▶ Stored entries:
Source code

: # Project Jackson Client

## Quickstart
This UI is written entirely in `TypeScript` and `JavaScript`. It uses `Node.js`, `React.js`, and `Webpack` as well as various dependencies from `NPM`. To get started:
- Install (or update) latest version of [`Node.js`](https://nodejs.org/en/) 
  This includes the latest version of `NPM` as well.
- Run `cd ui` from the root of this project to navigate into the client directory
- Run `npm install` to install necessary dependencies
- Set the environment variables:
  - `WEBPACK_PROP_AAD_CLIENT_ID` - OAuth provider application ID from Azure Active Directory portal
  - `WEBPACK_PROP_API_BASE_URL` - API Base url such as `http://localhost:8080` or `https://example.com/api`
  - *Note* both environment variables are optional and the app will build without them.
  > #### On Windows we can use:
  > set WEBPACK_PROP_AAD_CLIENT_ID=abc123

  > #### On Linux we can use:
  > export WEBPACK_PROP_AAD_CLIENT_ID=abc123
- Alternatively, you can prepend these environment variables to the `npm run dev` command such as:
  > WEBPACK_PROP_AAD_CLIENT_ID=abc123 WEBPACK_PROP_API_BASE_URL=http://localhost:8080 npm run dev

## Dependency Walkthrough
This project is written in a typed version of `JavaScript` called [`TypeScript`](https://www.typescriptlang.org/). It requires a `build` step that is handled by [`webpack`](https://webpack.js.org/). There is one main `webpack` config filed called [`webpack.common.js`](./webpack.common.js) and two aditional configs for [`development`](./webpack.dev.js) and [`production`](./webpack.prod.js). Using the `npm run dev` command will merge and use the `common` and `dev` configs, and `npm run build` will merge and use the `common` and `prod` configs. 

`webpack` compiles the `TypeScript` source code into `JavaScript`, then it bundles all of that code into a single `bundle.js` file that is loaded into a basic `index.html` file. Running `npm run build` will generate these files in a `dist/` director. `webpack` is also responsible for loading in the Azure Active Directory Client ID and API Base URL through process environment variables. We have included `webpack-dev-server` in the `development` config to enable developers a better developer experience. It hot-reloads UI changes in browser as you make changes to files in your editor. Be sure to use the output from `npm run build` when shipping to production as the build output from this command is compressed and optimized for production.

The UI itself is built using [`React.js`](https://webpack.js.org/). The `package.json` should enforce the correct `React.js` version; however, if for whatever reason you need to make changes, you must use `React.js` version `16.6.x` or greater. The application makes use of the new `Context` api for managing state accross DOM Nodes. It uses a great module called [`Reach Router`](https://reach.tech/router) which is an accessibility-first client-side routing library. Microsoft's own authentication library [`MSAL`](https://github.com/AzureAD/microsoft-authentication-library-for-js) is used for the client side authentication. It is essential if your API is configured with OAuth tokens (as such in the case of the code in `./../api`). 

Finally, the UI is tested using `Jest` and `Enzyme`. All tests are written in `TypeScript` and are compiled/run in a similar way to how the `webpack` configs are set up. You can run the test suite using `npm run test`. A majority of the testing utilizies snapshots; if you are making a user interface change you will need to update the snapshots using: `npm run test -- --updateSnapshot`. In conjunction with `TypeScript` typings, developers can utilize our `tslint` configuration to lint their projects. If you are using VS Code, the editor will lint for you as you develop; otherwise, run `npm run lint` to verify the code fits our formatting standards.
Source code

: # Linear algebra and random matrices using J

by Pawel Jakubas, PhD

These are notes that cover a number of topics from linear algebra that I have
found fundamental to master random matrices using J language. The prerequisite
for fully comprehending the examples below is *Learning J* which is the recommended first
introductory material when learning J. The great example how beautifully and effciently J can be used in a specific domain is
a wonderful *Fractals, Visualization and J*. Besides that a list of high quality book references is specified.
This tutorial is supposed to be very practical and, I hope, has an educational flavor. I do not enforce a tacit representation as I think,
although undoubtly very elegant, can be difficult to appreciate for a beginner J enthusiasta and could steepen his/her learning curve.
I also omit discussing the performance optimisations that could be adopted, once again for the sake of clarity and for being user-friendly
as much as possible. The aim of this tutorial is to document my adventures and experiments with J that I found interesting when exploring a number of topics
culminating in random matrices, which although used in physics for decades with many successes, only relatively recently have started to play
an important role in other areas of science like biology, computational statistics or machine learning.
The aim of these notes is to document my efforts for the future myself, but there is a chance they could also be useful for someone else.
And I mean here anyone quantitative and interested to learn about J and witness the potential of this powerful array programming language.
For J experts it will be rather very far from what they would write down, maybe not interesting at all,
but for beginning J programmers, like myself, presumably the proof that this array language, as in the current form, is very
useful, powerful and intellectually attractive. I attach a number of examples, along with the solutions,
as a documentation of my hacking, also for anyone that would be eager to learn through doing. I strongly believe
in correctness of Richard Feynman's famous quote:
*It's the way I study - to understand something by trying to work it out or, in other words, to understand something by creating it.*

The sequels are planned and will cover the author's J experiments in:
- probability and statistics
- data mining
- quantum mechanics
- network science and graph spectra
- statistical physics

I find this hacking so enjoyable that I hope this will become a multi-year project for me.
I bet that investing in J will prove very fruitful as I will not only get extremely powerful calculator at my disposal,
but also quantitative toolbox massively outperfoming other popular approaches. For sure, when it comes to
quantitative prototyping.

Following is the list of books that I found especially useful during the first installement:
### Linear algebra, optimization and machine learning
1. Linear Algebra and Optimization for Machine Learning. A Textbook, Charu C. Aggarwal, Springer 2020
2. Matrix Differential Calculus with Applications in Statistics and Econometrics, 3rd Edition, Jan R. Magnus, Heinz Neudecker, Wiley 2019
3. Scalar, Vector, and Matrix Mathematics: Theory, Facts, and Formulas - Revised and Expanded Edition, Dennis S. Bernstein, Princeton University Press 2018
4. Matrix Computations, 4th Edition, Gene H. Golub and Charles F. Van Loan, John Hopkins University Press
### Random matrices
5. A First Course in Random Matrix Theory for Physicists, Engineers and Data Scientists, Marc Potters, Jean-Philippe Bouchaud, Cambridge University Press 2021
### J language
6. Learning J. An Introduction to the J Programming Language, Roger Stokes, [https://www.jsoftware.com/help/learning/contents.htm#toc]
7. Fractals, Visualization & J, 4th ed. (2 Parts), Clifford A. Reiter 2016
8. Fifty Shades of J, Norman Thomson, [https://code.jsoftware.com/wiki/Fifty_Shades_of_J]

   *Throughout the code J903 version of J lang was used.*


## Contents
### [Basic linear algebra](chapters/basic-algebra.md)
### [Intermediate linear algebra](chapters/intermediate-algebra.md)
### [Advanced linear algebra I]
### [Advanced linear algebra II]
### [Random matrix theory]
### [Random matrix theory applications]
==
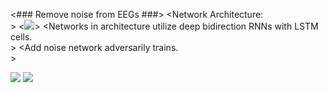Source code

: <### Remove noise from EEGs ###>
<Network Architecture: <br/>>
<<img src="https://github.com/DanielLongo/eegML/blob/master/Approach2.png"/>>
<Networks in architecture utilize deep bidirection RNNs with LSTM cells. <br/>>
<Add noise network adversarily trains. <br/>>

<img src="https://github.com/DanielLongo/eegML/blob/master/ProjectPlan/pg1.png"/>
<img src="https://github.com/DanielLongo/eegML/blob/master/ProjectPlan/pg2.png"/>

▶ Exercise brief:
Each line above from the one with "- probability and statistics" up to and including the one with "### [Random matrix theory]" must be set down exactly, and no line outside that span may appear.

▶ Solution to this task:
- probability and statistics
- data mining
- quantum mechanics
- network science and graph spectra
- statistical physics

I find this hacking so enjoyable that I hope this will become a multi-year project for me.
I bet that investing in J will prove very fruitful as I will not only get extremely powerful calculator at my disposal,
but also quantitative toolbox massively outperfoming other popular approaches. For sure, when it comes to
quantitative prototyping.

Following is the list of books that I found especially useful during the first installement:
### Linear algebra, optimization and machine learning
1. Linear Algebra and Optimization for Machine Learning. A Textbook, Charu C. Aggarwal, Springer 2020
2. Matrix Differential Calculus with Applications in Statistics and Econometrics, 3rd Edition, Jan R. Magnus, Heinz Neudecker, Wiley 2019
3. Scalar, Vector, and Matrix Mathematics: Theory, Facts, and Formulas - Revised and Expanded Edition, Dennis S. Bernstein, Princeton University Press 2018
4. Matrix Computations, 4th Edition, Gene H. Golub and Charles F. Van Loan, John Hopkins University Press
### Random matrices
5. A First Course in Random Matrix Theory for Physicists, Engineers and Data Scientists, Marc Potters, Jean-Philippe Bouchaud, Cambridge University Press 2021
### J language
6. Learning J. An Introduction to the J Programming Language, Roger Stokes, [https://www.jsoftware.com/help/learning/contents.htm#toc]
7. Fractals, Visualization & J, 4th ed. (2 Parts), Clifford A. Reiter 2016
8. Fifty Shades of J, Norman Thomson, [https://code.jsoftware.com/wiki/Fifty_Shades_of_J]

   *Throughout the code J903 version of J lang was used.*


## Contents
### [Basic linear algebra](chapters/basic-algebra.md)
### [Intermediate linear algebra](chapters/intermediate-algebra.md)
### [Advanced linear algebra I]
### [Advanced linear algebra II]
### [Random matrix theory]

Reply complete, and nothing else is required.